Provided entries:
────────────────────────────────────────
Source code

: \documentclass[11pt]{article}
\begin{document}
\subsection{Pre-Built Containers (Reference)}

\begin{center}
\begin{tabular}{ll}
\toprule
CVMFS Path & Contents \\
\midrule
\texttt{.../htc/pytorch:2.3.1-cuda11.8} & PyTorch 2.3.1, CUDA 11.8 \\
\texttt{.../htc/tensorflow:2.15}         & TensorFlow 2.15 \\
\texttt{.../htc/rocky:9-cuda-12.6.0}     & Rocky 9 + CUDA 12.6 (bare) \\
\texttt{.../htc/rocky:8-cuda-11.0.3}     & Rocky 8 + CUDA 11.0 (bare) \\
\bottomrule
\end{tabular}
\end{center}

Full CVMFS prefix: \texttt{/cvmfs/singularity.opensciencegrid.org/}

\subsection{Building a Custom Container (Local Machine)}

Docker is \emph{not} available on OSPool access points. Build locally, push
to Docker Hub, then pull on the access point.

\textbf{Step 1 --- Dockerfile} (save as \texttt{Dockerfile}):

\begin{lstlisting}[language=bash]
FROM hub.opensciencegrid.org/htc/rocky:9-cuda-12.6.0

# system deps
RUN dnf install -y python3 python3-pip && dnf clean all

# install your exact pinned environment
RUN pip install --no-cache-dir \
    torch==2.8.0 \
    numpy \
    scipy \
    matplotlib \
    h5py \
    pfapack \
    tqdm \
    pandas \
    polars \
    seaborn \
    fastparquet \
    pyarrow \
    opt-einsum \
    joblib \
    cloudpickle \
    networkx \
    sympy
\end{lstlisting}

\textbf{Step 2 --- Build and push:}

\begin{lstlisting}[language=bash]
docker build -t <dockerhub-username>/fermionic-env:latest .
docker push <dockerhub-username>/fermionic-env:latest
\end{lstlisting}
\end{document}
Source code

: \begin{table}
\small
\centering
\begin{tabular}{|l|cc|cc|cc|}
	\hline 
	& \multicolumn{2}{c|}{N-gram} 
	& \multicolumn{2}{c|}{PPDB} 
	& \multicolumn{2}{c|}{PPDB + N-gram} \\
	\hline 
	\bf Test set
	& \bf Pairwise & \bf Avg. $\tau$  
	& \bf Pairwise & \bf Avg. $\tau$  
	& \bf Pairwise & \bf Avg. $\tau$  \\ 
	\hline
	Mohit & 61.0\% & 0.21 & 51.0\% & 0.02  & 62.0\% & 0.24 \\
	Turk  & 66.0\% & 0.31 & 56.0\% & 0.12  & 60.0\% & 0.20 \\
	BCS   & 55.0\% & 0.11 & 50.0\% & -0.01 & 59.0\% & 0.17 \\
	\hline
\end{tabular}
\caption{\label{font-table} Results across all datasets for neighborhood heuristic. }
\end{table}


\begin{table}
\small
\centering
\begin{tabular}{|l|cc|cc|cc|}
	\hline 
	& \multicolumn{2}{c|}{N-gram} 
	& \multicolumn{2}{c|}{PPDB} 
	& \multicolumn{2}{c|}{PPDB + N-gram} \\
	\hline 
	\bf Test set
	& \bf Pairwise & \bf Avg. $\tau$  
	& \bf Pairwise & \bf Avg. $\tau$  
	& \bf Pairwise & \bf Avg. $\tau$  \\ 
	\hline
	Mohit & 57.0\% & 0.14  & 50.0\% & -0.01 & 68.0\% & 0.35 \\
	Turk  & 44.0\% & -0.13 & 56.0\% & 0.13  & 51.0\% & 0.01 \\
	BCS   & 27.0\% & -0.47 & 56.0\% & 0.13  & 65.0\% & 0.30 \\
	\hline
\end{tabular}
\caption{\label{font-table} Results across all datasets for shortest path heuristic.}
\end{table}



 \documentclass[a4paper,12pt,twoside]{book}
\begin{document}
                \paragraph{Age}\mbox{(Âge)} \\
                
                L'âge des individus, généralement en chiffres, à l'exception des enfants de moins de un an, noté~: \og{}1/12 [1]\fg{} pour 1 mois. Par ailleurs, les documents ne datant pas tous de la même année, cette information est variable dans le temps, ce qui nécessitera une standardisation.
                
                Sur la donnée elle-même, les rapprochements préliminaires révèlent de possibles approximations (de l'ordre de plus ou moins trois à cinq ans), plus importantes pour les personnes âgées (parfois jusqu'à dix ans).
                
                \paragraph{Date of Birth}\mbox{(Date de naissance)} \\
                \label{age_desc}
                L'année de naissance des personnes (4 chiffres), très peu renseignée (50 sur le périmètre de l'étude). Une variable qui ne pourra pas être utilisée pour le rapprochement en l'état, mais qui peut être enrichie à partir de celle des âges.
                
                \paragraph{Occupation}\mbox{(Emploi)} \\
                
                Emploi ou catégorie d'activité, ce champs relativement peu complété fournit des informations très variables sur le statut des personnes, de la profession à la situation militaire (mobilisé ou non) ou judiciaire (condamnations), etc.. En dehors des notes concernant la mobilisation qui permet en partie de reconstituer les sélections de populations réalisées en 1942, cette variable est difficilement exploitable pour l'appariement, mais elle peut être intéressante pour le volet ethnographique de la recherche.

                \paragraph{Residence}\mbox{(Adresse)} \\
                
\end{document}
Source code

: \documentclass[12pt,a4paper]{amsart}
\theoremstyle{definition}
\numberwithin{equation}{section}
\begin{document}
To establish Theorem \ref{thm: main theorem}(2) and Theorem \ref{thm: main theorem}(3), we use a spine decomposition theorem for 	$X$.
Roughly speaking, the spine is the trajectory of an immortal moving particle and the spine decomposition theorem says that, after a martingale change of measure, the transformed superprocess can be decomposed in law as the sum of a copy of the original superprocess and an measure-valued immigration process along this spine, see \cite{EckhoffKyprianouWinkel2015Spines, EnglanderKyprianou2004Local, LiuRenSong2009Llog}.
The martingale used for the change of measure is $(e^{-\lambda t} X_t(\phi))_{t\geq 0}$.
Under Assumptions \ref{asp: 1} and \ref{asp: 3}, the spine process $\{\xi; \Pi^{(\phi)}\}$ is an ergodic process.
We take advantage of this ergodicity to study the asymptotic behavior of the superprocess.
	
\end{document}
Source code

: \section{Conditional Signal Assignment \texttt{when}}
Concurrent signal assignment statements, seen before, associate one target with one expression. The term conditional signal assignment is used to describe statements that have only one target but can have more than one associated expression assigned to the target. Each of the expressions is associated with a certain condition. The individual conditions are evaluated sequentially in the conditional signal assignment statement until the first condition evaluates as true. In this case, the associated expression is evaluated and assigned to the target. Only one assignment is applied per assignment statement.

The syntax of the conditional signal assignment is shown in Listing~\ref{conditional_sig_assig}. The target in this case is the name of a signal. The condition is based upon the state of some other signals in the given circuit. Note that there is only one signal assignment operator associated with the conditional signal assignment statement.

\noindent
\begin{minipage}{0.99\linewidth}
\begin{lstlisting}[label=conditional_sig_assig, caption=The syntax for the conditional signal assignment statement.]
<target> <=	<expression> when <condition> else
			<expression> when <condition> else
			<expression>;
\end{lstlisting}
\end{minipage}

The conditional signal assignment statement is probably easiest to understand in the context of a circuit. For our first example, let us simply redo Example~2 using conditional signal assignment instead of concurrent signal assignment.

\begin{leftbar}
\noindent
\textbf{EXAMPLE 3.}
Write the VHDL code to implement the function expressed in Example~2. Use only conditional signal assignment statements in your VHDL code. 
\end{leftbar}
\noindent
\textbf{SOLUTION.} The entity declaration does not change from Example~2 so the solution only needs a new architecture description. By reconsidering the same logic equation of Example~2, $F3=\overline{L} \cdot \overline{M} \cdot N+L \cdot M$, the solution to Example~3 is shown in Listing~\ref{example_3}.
────────────────────────────────────────
Prompt: Set the records above down again. Match them exactly.

Finished task:
Source code

: \documentclass[11pt]{article}
\begin{document}
\subsection{Pre-Built Containers (Reference)}

\begin{center}
\begin{tabular}{ll}
\toprule
CVMFS Path & Contents \\
\midrule
\texttt{.../htc/pytorch:2.3.1-cuda11.8} & PyTorch 2.3.1, CUDA 11.8 \\
\texttt{.../htc/tensorflow:2.15}         & TensorFlow 2.15 \\
\texttt{.../htc/rocky:9-cuda-12.6.0}     & Rocky 9 + CUDA 12.6 (bare) \\
\texttt{.../htc/rocky:8-cuda-11.0.3}     & Rocky 8 + CUDA 11.0 (bare) \\
\bottomrule
\end{tabular}
\end{center}

Full CVMFS prefix: \texttt{/cvmfs/singularity.opensciencegrid.org/}

\subsection{Building a Custom Container (Local Machine)}

Docker is \emph{not} available on OSPool access points. Build locally, push
to Docker Hub, then pull on the access point.

\textbf{Step 1 --- Dockerfile} (save as \texttt{Dockerfile}):

\begin{lstlisting}[language=bash]
FROM hub.opensciencegrid.org/htc/rocky:9-cuda-12.6.0

# system deps
RUN dnf install -y python3 python3-pip && dnf clean all

# install your exact pinned environment
RUN pip install --no-cache-dir \
    torch==2.8.0 \
    numpy \
    scipy \
    matplotlib \
    h5py \
    pfapack \
    tqdm \
    pandas \
    polars \
    seaborn \
    fastparquet \
    pyarrow \
    opt-einsum \
    joblib \
    cloudpickle \
    networkx \
    sympy
\end{lstlisting}

\textbf{Step 2 --- Build and push:}

\begin{lstlisting}[language=bash]
docker build -t <dockerhub-username>/fermionic-env:latest .
docker push <dockerhub-username>/fermionic-env:latest
\end{lstlisting}
\end{document}
Source code

: \begin{table}
\small
\centering
\begin{tabular}{|l|cc|cc|cc|}
	\hline 
	& \multicolumn{2}{c|}{N-gram} 
	& \multicolumn{2}{c|}{PPDB} 
	& \multicolumn{2}{c|}{PPDB + N-gram} \\
	\hline 
	\bf Test set
	& \bf Pairwise & \bf Avg. $\tau$  
	& \bf Pairwise & \bf Avg. $\tau$  
	& \bf Pairwise & \bf Avg. $\tau$  \\ 
	\hline
	Mohit & 61.0\% & 0.21 & 51.0\% & 0.02  & 62.0\% & 0.24 \\
	Turk  & 66.0\% & 0.31 & 56.0\% & 0.12  & 60.0\% & 0.20 \\
	BCS   & 55.0\% & 0.11 & 50.0\% & -0.01 & 59.0\% & 0.17 \\
	\hline
\end{tabular}
\caption{\label{font-table} Results across all datasets for neighborhood heuristic. }
\end{table}


\begin{table}
\small
\centering
\begin{tabular}{|l|cc|cc|cc|}
	\hline 
	& \multicolumn{2}{c|}{N-gram} 
	& \multicolumn{2}{c|}{PPDB} 
	& \multicolumn{2}{c|}{PPDB + N-gram} \\
	\hline 
	\bf Test set
	& \bf Pairwise & \bf Avg. $\tau$  
	& \bf Pairwise & \bf Avg. $\tau$  
	& \bf Pairwise & \bf Avg. $\tau$  \\ 
	\hline
	Mohit & 57.0\% & 0.14  & 50.0\% & -0.01 & 68.0\% & 0.35 \\
	Turk  & 44.0\% & -0.13 & 56.0\% & 0.13  & 51.0\% & 0.01 \\
	BCS   & 27.0\% & -0.47 & 56.0\% & 0.13  & 65.0\% & 0.30 \\
	\hline
\end{tabular}
\caption{\label{font-table} Results across all datasets for shortest path heuristic.}
\end{table}



 \documentclass[a4paper,12pt,twoside]{book}
\begin{document}
                \paragraph{Age}\mbox{(Âge)} \\
                
                L'âge des individus, généralement en chiffres, à l'exception des enfants de moins de un an, noté~: \og{}1/12 [1]\fg{} pour 1 mois. Par ailleurs, les documents ne datant pas tous de la même année, cette information est variable dans le temps, ce qui nécessitera une standardisation.
                
                Sur la donnée elle-même, les rapprochements préliminaires révèlent de possibles approximations (de l'ordre de plus ou moins trois à cinq ans), plus importantes pour les personnes âgées (parfois jusqu'à dix ans).
                
                \paragraph{Date of Birth}\mbox{(Date de naissance)} \\
                \label{age_desc}
                L'année de naissance des personnes (4 chiffres), très peu renseignée (50 sur le périmètre de l'étude). Une variable qui ne pourra pas être utilisée pour le rapprochement en l'état, mais qui peut être enrichie à partir de celle des âges.
                
                \paragraph{Occupation}\mbox{(Emploi)} \\
                
                Emploi ou catégorie d'activité, ce champs relativement peu complété fournit des informations très variables sur le statut des personnes, de la profession à la situation militaire (mobilisé ou non) ou judiciaire (condamnations), etc.. En dehors des notes concernant la mobilisation qui permet en partie de reconstituer les sélections de populations réalisées en 1942, cette variable est difficilement exploitable pour l'appariement, mais elle peut être intéressante pour le volet ethnographique de la recherche.

                \paragraph{Residence}\mbox{(Adresse)} \\
                
\end{document}
Source code

: \documentclass[12pt,a4paper]{amsart}
\theoremstyle{definition}
\numberwithin{equation}{section}
\begin{document}
To establish Theorem \ref{thm: main theorem}(2) and Theorem \ref{thm: main theorem}(3), we use a spine decomposition theorem for 	$X$.
Roughly speaking, the spine is the trajectory of an immortal moving particle and the spine decomposition theorem says that, after a martingale change of measure, the transformed superprocess can be decomposed in law as the sum of a copy of the original superprocess and an measure-valued immigration process along this spine, see \cite{EckhoffKyprianouWinkel2015Spines, EnglanderKyprianou2004Local, LiuRenSong2009Llog}.
The martingale used for the change of measure is $(e^{-\lambda t} X_t(\phi))_{t\geq 0}$.
Under Assumptions \ref{asp: 1} and \ref{asp: 3}, the spine process $\{\xi; \Pi^{(\phi)}\}$ is an ergodic process.
We take advantage of this ergodicity to study the asymptotic behavior of the superprocess.
	
\end{document}
Source code

: \section{Conditional Signal Assignment \texttt{when}}
Concurrent signal assignment statements, seen before, associate one target with one expression. The term conditional signal assignment is used to describe statements that have only one target but can have more than one associated expression assigned to the target. Each of the expressions is associated with a certain condition. The individual conditions are evaluated sequentially in the conditional signal assignment statement until the first condition evaluates as true. In this case, the associated expression is evaluated and assigned to the target. Only one assignment is applied per assignment statement.

The syntax of the conditional signal assignment is shown in Listing~\ref{conditional_sig_assig}. The target in this case is the name of a signal. The condition is based upon the state of some other signals in the given circuit. Note that there is only one signal assignment operator associated with the conditional signal assignment statement.

\noindent
\begin{minipage}{0.99\linewidth}
\begin{lstlisting}[label=conditional_sig_assig, caption=The syntax for the conditional signal assignment statement.]
<target> <=	<expression> when <condition> else
			<expression> when <condition> else
			<expression>;
\end{lstlisting}
\end{minipage}

The conditional signal assignment statement is probably easiest to understand in the context of a circuit. For our first example, let us simply redo Example~2 using conditional signal assignment instead of concurrent signal assignment.

\begin{leftbar}
\noindent
\textbf{EXAMPLE 3.}
Write the VHDL code to implement the function expressed in Example~2. Use only conditional signal assignment statements in your VHDL code. 
\end{leftbar}
\noindent
\textbf{SOLUTION.} The entity declaration does not change from Example~2 so the solution only needs a new architecture description. By reconsidering the same logic equation of Example~2, $F3=\overline{L} \cdot \overline{M} \cdot N+L \cdot M$, the solution to Example~3 is shown in Listing~\ref{example_3}.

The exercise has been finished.